# Excessive Magnesium, very low potassium.



## Svaness12 (May 15, 2020)

I recently got a soil test from Waypoint Analytical. Since last fall, I have been able to increase all of my macro and micronutrient levels, except potassium. I am not sure if it's just the nature of my clay soil, but I can't seem to increase my K levels. I would love to hear your thoughts on how I can increase potassium, lower magnesium, and improve my soil fertility.


----------



## Svaness12 (May 15, 2020)




----------



## g-man (Jun 15, 2017)

Increase? Do you have your previous waypoint test? How many pounds of K2O did you apply?

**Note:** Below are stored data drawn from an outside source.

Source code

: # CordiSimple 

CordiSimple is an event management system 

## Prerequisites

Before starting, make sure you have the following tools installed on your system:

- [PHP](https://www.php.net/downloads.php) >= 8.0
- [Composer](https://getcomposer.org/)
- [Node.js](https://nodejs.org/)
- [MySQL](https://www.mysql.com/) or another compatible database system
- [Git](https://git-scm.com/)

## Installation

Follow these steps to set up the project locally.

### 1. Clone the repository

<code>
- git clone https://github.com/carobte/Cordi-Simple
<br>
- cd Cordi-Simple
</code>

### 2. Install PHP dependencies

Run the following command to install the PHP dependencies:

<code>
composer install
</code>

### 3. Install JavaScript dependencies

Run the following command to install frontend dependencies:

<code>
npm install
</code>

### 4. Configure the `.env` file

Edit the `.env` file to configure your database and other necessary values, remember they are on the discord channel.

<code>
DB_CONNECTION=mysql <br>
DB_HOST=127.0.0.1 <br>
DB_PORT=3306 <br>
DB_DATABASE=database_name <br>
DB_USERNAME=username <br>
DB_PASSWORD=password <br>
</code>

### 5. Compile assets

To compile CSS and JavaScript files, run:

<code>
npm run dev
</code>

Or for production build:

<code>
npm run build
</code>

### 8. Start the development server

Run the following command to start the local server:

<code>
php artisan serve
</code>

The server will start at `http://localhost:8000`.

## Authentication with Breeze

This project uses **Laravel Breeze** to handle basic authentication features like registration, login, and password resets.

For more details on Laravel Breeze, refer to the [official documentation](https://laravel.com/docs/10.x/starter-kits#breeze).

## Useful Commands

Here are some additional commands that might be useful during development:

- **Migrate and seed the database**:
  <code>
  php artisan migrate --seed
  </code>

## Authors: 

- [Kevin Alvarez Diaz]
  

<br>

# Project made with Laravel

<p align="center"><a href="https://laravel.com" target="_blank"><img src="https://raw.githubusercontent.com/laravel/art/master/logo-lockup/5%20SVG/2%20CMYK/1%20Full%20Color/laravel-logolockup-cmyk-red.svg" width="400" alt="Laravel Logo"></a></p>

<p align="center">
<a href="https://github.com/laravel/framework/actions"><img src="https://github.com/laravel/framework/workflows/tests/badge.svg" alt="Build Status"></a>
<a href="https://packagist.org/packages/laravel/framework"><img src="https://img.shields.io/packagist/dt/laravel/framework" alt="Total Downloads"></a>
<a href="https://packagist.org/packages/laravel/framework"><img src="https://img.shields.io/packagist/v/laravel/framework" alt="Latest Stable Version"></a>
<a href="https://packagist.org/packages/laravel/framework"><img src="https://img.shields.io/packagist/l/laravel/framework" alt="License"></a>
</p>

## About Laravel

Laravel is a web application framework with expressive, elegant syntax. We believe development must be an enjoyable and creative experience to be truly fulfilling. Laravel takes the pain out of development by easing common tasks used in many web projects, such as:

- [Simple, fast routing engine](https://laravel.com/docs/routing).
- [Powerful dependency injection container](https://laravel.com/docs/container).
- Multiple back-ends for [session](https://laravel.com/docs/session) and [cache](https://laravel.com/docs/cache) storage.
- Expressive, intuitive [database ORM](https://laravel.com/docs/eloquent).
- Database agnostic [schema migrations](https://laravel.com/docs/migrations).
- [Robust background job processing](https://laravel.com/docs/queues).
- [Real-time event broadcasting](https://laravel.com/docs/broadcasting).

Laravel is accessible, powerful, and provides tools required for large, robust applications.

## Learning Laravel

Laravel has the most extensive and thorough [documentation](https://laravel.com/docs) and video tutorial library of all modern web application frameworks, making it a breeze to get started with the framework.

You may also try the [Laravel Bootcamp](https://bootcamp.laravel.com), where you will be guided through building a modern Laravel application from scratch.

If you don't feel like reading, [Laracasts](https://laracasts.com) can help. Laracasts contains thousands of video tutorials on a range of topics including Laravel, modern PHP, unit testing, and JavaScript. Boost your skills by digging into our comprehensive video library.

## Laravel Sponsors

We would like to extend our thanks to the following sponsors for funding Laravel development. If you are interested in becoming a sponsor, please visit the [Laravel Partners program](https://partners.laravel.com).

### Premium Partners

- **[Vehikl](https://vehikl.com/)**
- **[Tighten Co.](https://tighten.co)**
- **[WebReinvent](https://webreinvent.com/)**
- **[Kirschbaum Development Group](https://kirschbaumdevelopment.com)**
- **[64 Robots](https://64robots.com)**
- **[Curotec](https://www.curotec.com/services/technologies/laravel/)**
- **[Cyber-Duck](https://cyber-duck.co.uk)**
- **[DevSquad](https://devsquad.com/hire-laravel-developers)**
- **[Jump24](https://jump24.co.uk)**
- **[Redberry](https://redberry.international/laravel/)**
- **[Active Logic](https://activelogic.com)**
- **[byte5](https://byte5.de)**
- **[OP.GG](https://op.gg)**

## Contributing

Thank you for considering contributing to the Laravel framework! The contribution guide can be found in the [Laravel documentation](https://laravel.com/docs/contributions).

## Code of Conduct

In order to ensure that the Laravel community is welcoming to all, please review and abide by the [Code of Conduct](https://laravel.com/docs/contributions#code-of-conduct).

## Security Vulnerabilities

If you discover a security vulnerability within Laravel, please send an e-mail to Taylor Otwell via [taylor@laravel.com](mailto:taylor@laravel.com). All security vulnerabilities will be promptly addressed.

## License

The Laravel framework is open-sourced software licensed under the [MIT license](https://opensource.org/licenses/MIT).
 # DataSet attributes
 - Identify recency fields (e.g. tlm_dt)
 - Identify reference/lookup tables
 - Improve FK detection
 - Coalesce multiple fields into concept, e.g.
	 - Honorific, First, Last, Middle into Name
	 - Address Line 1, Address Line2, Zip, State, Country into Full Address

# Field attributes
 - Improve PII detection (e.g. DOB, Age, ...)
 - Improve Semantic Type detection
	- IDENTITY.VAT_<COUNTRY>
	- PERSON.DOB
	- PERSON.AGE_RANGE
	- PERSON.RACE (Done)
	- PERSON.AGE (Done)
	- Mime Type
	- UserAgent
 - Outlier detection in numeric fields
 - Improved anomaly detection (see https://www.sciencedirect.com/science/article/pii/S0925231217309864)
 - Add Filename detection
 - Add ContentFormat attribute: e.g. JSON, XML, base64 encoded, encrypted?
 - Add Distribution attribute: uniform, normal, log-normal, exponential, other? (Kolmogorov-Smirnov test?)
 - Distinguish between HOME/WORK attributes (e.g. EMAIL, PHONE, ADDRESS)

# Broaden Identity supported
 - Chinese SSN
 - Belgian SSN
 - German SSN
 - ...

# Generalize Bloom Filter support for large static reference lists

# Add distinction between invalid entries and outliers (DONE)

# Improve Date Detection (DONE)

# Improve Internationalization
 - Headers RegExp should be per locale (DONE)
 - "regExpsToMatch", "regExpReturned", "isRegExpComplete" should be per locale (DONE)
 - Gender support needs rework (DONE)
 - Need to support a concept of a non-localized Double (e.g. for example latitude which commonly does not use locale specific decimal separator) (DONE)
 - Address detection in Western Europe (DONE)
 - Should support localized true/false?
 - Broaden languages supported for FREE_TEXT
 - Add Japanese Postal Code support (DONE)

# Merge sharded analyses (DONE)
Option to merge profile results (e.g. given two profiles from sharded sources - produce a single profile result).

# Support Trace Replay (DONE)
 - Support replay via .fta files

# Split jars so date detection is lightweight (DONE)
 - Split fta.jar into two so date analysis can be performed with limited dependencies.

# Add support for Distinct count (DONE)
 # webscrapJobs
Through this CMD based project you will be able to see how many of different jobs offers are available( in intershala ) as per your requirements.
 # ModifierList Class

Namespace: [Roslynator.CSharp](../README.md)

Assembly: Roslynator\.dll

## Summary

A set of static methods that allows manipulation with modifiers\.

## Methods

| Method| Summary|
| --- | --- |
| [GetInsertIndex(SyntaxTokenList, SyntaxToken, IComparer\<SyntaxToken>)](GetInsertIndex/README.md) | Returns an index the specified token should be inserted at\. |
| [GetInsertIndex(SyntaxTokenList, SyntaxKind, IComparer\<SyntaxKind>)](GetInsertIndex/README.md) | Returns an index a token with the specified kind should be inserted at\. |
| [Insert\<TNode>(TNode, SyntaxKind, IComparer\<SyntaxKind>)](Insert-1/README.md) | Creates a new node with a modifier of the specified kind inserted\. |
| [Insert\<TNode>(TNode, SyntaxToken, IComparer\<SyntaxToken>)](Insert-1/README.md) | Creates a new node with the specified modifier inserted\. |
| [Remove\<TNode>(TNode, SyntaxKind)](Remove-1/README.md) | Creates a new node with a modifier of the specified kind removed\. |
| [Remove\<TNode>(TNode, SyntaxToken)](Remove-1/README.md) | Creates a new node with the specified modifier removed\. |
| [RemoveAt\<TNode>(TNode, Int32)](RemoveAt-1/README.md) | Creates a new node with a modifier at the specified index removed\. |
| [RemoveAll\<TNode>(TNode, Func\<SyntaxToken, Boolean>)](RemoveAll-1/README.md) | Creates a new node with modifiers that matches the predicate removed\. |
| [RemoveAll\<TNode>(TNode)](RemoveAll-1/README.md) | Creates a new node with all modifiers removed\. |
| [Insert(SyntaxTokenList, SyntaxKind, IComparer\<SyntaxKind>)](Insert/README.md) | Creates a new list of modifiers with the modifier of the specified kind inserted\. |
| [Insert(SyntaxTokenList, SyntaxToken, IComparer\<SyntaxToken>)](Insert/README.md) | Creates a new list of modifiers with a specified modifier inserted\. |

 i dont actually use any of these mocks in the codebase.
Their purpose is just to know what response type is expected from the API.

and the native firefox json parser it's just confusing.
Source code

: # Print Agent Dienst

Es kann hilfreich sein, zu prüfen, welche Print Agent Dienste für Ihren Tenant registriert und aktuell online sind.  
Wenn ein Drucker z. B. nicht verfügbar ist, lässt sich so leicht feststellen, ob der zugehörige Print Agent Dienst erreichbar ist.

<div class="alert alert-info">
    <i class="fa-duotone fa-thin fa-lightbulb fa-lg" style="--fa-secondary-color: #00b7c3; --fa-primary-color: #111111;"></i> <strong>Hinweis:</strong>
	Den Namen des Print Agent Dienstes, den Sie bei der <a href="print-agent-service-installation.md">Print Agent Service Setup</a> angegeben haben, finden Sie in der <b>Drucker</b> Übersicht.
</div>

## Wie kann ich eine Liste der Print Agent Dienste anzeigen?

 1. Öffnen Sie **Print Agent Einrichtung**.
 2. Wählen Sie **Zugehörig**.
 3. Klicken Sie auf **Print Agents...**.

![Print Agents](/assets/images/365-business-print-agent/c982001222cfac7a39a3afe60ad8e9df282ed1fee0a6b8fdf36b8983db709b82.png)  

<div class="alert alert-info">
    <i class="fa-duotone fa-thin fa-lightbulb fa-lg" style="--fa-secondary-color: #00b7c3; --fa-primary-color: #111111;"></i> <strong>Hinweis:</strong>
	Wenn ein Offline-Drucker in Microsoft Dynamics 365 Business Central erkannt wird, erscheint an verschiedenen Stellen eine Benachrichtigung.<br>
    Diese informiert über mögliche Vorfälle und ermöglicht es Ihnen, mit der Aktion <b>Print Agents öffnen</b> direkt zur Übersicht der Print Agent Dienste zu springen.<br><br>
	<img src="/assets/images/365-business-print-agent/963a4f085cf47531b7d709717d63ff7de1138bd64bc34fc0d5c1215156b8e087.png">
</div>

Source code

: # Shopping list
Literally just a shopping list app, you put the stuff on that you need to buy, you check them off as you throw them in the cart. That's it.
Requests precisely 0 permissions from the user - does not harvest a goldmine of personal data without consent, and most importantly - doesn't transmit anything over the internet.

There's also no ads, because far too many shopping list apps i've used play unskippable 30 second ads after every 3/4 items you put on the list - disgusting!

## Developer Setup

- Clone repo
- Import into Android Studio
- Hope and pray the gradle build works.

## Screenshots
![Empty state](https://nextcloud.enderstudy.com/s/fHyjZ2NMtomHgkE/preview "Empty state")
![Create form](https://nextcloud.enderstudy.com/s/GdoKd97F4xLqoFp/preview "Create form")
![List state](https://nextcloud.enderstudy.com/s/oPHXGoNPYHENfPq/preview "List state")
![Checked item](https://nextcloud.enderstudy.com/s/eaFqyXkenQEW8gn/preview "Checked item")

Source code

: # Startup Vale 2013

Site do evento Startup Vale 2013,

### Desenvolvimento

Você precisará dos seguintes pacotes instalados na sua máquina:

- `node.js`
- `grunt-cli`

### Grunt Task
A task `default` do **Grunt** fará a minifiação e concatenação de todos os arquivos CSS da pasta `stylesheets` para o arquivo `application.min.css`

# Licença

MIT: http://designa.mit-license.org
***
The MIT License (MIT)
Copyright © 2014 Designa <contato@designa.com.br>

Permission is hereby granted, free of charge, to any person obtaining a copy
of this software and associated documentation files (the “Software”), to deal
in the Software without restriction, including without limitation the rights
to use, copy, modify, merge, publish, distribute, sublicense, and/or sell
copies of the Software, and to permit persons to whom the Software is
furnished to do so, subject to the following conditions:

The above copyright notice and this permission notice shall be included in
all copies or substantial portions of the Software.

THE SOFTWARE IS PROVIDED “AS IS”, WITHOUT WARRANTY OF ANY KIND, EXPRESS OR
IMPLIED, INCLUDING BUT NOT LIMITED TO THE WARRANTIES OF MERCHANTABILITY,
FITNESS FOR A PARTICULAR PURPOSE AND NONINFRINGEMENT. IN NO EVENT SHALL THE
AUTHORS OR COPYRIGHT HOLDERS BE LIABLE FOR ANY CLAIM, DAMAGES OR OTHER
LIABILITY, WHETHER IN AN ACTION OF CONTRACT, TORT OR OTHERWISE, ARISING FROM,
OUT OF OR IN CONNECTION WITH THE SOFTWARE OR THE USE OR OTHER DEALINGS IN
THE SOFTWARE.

FYI, high pH. It needs P, K and sulfur.

Check the soil remediation guide for products/rates to use.


----------



## uts (Jul 8, 2019)

How much N did you apply last year? For every 1lb of N you apply, you should be putting down 0.5lb of K as well.

Soil replenishing will be in addition to the above. If you are applying 4lbs of N/K you need 2lb of K just for maintainence.

I would also look at supplementing the other micronutrients if you are doing foliar application


----------



## rjw0283 (May 11, 2020)

Have you been applying SOP? (Sulfate of Potash) It'll help with K and Sulfur.

https://www.7springsfarm.com/potassium-sulfate-granular-sop-0-0-50-sulfur-17-50-lb-bag/

This site also has Soluble SOP as well, if you are spraying. I've been spraying mine recently and It's good! I put 1lb per 1000k every 2 weeks with my PGR APP

Its about 20 bucks shipping, so if you can find it locally it'll be cheaper, I can't find it locally where I'm at... so 55-60lbs for a bag that'll last a long time is reasonable for me.


----------